Addressing a Major Gap in KRAS-Targeted Treatments
KRAS mutations are common in several cancers and appear in most pancreatic adenocarcinomas. In recent years, drugs such as sotorasib and adagrasib have shown that KRAS can be targeted, ending the long-held view that the protein was nearly impossible to drug. However, those treatments mainly work against one specific KRAS mutation, called KRAS G12C. Many pancreatic cancers are driven by other KRAS mutations, leaving a major gap in treatment options.
The study tested experimental compounds called PCAIs, which were designed to disrupt abnormal KRAS-related activity in cancer cells. Unlike some current KRAS drugs that focus on a single mutation, PCAIs may work more broadly by interfering with the signals that help cancer cells survive, move, and spread.
Researchers tested 15 PCAI compounds in pancreatic cancer cells with KRAS mutations. Two were especially effective: NSL-YHJ-2-45 and NSL-YHJ-2-27. Both reduced cancer cell survival at relatively low doses in laboratory experiments.
The team then focused on NSL-YHJ-2-27. In addition to slowing cancer cell growth, it sharply reduced the cells’ ability to move. At just 1 μM, the compound blocked more than 90% of pancreatic cancer cell migration, an important finding because spreading to other parts of the body is a major reason pancreatic cancer is so deadly.
The compound also weakened the internal structures cancer cells use to change shape and crawl through tissue. After treatment, the cells became rounder, lost their stretched-out extensions, and were far less mobile.

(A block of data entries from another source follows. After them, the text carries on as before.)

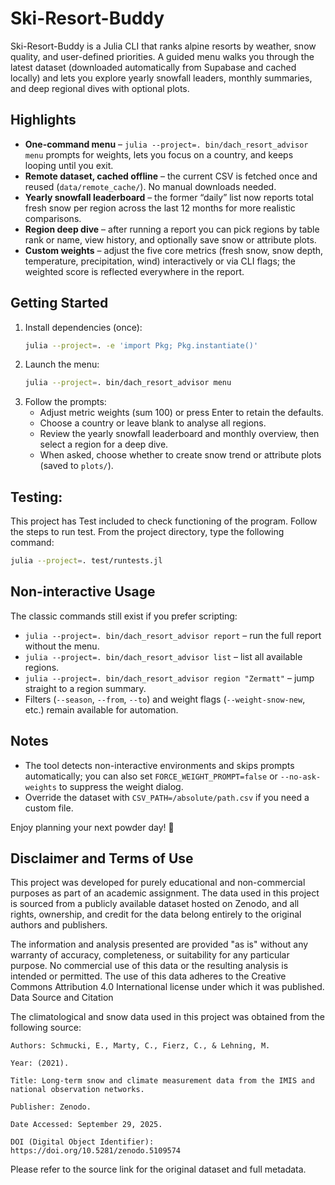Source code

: # Ski-Resort-Buddy

Ski-Resort-Buddy is a Julia CLI that ranks alpine resorts by weather, snow quality, and user-defined priorities. A guided menu walks you through the latest dataset (downloaded automatically from Supabase and cached locally) and lets you explore yearly snowfall leaders, monthly summaries, and deep regional dives with optional plots.

## Highlights

- **One-command menu** – `julia --project=. bin/dach_resort_advisor menu` prompts for weights, lets you focus on a country, and keeps looping until you exit.
- **Remote dataset, cached offline** – the current CSV is fetched once and reused (`data/remote_cache/`). No manual downloads needed.
- **Yearly snowfall leaderboard** – the former “daily” list now reports total fresh snow per region across the last 12 months for more realistic comparisons.
- **Region deep dive** – after running a report you can pick regions by table rank or name, view history, and optionally save snow or attribute plots.
- **Custom weights** – adjust the five core metrics (fresh snow, snow depth, temperature, precipitation, wind) interactively or via CLI flags; the weighted score is reflected everywhere in the report.

## Getting Started

1. Install dependencies (once):
   ```bash
   julia --project=. -e 'import Pkg; Pkg.instantiate()'
   ```
2. Launch the menu:
   ```bash
   julia --project=. bin/dach_resort_advisor menu
   ```
3. Follow the prompts:
   - Adjust metric weights (sum 100) or press Enter to retain the defaults.
   - Choose a country or leave blank to analyse all regions.
   - Review the yearly snowfall leaderboard and monthly overview, then select a region for a deep dive.
   - When asked, choose whether to create snow trend or attribute plots (saved to `plots/`).



## Testing:

This project has Test included to check functioning of the program. Follow the steps to run test.
From the project directory, type the following command:
```bash
julia --project=. test/runtests.jl
 ```


## Non-interactive Usage

The classic commands still exist if you prefer scripting:
- `julia --project=. bin/dach_resort_advisor report` – run the full report without the menu.
- `julia --project=. bin/dach_resort_advisor list` – list all available regions.
- `julia --project=. bin/dach_resort_advisor region "Zermatt"` – jump straight to a region summary.
- Filters (`--season`, `--from`, `--to`) and weight flags (`--weight-snow-new`, etc.) remain available for automation.

## Notes

- The tool detects non-interactive environments and skips prompts automatically; you can also set `FORCE_WEIGHT_PROMPT=false` or `--no-ask-weights` to suppress the weight dialog.
- Override the dataset with `CSV_PATH=/absolute/path.csv` if you need a custom file.

Enjoy planning your next powder day! 🚡

## Disclaimer and Terms of Use

This project was developed for purely educational and non-commercial purposes as part of an academic assignment. The data used in this project is sourced from a publicly available dataset hosted on Zenodo, and all rights, ownership, and credit for the data belong entirely to the original authors and publishers.

The information and analysis presented are provided "as is" without any warranty of accuracy, completeness, or suitability for any particular purpose. No commercial use of this data or the resulting analysis is intended or permitted. The use of this data adheres to the Creative Commons Attribution 4.0 International license under which it was published.
Data Source and Citation

The climatological and snow data used in this project was obtained from the following source:

    Authors: Schmucki, E., Marty, C., Fierz, C., & Lehning, M.

    Year: (2021).

    Title: Long-term snow and climate measurement data from the IMIS and national observation networks.

    Publisher: Zenodo.

    Date Accessed: September 29, 2025.

    DOI (Digital Object Identifier): https://doi.org/10.5281/zenodo.5109574

Please refer to the source link for the original dataset and full metadata.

Turning Growth Signals Into a Liability
Unexpectedly, NSL-YHJ-2-27 did not simply shut down KRAS-linked growth signals. Instead, it pushed key growth pathways into overdrive. The study suggests that this overload may become harmful to the cancer cells, raising internal stress and helping trigger cell death.

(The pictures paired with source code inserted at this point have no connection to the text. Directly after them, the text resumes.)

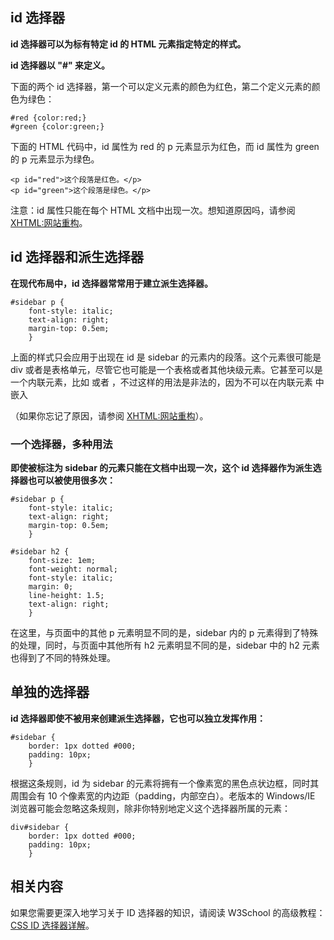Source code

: ## id 选择器

**id 选择器可以为标有特定 id 的 HTML 元素指定特定的样式。**

**id 选择器以 "#" 来定义。**

下面的两个 id 选择器，第一个可以定义元素的颜色为红色，第二个定义元素的颜色为绿色：

```
#red {color:red;}
#green {color:green;}

```

下面的 HTML 代码中，id 属性为 red 的 p 元素显示为红色，而 id 属性为 green 的 p 元素显示为绿色。

```
<p id="red">这个段落是红色。</p>
<p id="green">这个段落是绿色。</p>

```

注意：id 属性只能在每个 HTML 文档中出现一次。想知道原因吗，请参阅 [XHTML:网站重构](http://www.w3school.com.cn/xhtml/xhtml_structural_01.asp)。

## id 选择器和派生选择器

**在现代布局中，id 选择器常常用于建立派生选择器。**

```
#sidebar p {
	font-style: italic;
	text-align: right;
	margin-top: 0.5em;
	}

```

上面的样式只会应用于出现在 id 是 sidebar 的元素内的段落。这个元素很可能是 div 或者是表格单元，尽管它也可能是一个表格或者其他块级元素。它甚至可以是一个内联元素，比如 <em></em> 或者 <span></span>，不过这样的用法是非法的，因为不可以在内联元素 <span> 中嵌入 <p> （如果你忘记了原因，请参阅 [XHTML:网站重构](http://www.w3school.com.cn/xhtml/xhtml_structural_01.asp)）。

### 一个选择器，多种用法

**即使被标注为 sidebar 的元素只能在文档中出现一次，这个 id 选择器作为派生选择器也可以被使用很多次：**

```
#sidebar p {
	font-style: italic;
	text-align: right;
	margin-top: 0.5em;
	}

#sidebar h2 {
	font-size: 1em;
	font-weight: normal;
	font-style: italic;
	margin: 0;
	line-height: 1.5;
	text-align: right;
	}

```

在这里，与页面中的其他 p 元素明显不同的是，sidebar 内的 p 元素得到了特殊的处理，同时，与页面中其他所有 h2 元素明显不同的是，sidebar 中的 h2 元素也得到了不同的特殊处理。

## 单独的选择器

**id 选择器即使不被用来创建派生选择器，它也可以独立发挥作用：**

```
#sidebar {
	border: 1px dotted #000;
	padding: 10px;
	}
```

根据这条规则，id 为 sidebar 的元素将拥有一个像素宽的黑色点状边框，同时其周围会有 10 个像素宽的内边距（padding，内部空白）。老版本的 Windows/IE 浏览器可能会忽略这条规则，除非你特别地定义这个选择器所属的元素：

```
div#sidebar {
	border: 1px dotted #000;
	padding: 10px;
	}
```

## 相关内容

如果您需要更深入地学习关于 ID 选择器的知识，请阅读 W3School 的高级教程：[CSS ID 选择器详解](http://www.w3school.com.cn/css/css_selector_id.asp)。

This stress was linked to a sharp increase in reactive oxygen species, unstable molecules that can damage cells when they build up. Treated cells also showed signs of apoptosis, a controlled form of cell death.

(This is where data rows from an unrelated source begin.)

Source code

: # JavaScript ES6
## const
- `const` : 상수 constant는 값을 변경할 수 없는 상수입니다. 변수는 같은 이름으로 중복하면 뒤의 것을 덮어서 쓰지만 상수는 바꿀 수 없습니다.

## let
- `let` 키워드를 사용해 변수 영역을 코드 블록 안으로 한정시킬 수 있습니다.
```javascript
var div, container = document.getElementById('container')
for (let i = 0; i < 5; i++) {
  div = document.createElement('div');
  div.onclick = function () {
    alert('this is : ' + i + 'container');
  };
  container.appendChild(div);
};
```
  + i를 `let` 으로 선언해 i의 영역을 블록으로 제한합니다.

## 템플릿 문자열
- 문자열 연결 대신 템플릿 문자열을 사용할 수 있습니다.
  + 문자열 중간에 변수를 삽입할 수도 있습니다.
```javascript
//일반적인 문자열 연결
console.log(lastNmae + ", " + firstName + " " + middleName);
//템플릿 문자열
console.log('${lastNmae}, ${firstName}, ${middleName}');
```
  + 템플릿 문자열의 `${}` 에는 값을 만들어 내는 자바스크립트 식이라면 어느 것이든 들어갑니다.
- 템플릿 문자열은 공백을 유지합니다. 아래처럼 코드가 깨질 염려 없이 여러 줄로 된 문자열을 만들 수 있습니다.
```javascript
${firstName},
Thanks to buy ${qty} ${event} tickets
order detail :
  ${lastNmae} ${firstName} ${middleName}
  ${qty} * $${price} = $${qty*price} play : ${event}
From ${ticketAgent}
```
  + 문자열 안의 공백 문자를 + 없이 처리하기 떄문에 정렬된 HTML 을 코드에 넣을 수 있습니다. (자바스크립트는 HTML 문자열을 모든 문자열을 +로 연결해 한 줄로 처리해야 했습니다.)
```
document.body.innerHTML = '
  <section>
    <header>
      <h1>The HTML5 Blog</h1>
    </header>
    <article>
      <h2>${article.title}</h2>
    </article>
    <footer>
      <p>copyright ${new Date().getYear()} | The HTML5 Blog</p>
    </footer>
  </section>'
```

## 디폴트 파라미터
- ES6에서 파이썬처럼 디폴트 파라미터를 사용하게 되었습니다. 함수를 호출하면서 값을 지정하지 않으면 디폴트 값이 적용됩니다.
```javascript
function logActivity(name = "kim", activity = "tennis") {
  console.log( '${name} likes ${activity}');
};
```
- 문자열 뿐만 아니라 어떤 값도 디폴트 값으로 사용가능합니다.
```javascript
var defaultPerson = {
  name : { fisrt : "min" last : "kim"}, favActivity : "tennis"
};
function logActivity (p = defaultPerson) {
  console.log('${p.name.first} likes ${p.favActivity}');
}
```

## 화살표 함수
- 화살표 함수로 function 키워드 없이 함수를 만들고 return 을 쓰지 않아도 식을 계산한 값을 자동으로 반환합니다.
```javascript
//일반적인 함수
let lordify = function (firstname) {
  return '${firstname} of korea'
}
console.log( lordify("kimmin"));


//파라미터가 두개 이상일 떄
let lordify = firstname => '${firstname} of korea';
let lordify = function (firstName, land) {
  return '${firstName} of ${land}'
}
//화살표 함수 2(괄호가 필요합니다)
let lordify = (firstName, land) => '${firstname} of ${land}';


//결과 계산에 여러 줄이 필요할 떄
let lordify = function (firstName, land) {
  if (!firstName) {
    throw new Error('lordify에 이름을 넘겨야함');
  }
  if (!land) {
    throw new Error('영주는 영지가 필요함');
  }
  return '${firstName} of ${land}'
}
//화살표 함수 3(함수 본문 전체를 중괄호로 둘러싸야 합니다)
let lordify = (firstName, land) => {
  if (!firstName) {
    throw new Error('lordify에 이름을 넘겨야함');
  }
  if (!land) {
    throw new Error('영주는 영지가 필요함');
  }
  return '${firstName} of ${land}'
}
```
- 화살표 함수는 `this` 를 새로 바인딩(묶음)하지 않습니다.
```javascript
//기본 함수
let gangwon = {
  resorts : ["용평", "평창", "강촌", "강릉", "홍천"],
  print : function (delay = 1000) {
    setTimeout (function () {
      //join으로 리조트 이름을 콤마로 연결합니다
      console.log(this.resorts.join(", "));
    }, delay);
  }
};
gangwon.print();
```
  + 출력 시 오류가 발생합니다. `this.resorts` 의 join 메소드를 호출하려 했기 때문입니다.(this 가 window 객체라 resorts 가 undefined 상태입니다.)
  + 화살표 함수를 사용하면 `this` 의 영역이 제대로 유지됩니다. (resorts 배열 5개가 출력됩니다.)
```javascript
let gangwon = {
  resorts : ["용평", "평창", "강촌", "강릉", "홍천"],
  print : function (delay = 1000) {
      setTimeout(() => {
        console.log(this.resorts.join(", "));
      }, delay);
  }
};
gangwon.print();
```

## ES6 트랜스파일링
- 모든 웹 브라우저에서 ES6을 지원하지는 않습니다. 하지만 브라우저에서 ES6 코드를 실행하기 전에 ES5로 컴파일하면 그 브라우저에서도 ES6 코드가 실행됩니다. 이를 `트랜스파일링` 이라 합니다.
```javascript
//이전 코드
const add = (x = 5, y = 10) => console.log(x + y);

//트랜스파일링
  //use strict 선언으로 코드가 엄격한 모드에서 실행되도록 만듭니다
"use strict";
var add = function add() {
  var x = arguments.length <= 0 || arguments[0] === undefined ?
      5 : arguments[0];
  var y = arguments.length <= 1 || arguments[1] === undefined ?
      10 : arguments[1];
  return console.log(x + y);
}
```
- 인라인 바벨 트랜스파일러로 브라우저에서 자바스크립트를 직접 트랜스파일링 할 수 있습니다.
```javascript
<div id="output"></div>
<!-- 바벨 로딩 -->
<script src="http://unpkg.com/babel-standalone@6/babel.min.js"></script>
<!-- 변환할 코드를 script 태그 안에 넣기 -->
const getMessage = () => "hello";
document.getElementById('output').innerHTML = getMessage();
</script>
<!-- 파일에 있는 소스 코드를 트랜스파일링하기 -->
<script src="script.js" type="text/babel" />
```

The researchers saw similar effects in three-dimensional tumor spheroids, which more closely resemble real tumors than flat cell cultures. PCAI treatment caused these tumor-like clusters to break apart, reduced their ability to invade surrounding material, and increased cancer cell death. At 10 μM, NSL-YHJ-2-27 reduced invasion by 84% in PANC-1 spheroids and 96% in MIA PaCa-2 spheroids.
The compound also changed the activity of 88 genes. Some genes linked to tumor suppression and stress response became more active, while genes tied to cancer growth, adhesion, and invasion were reduced.
Potential Across Multiple KRAS Mutations
“One class of such promising agents is the PCAIs that were designed to target oncogenic G-proteins in a manner that is different from the KRASG12C-targeting drugs.”
According to the authors, this broader approach could be important. In the study, PCAIs worked in two pancreatic cancer cell lines with different KRAS mutations: PANC-1 cells, which carry KRAS G12D, and MIA PaCa-2 cells, which carry KRAS G12C. That suggests the compounds may have potential against more than one KRAS-driven cancer type.
The findings are still early. The work was done in cancer cells and tumor-like spheroids, not in patients. More studies, including animal research, will be needed to learn whether PCAIs are safe, selective, and effective in living systems.
Even so, the results highlight an intriguing strategy for a cancer with few effective treatments. The study suggests that PCAIs deserve further investigation as possible treatment candidates for pancreatic cancer and other cancers driven by KRAS mutations.
Reference: “The anticancer effects of PCAIs in pancreatic cancer cells involve MAPK and PI3K/AKT pathways hyperactivation” by Kweku Ofosu-Asante, Jassy Mary S. Lazarte, Amarender Goud Burra and Nazarius S. Lamango, 3 June 2026, Oncotarget.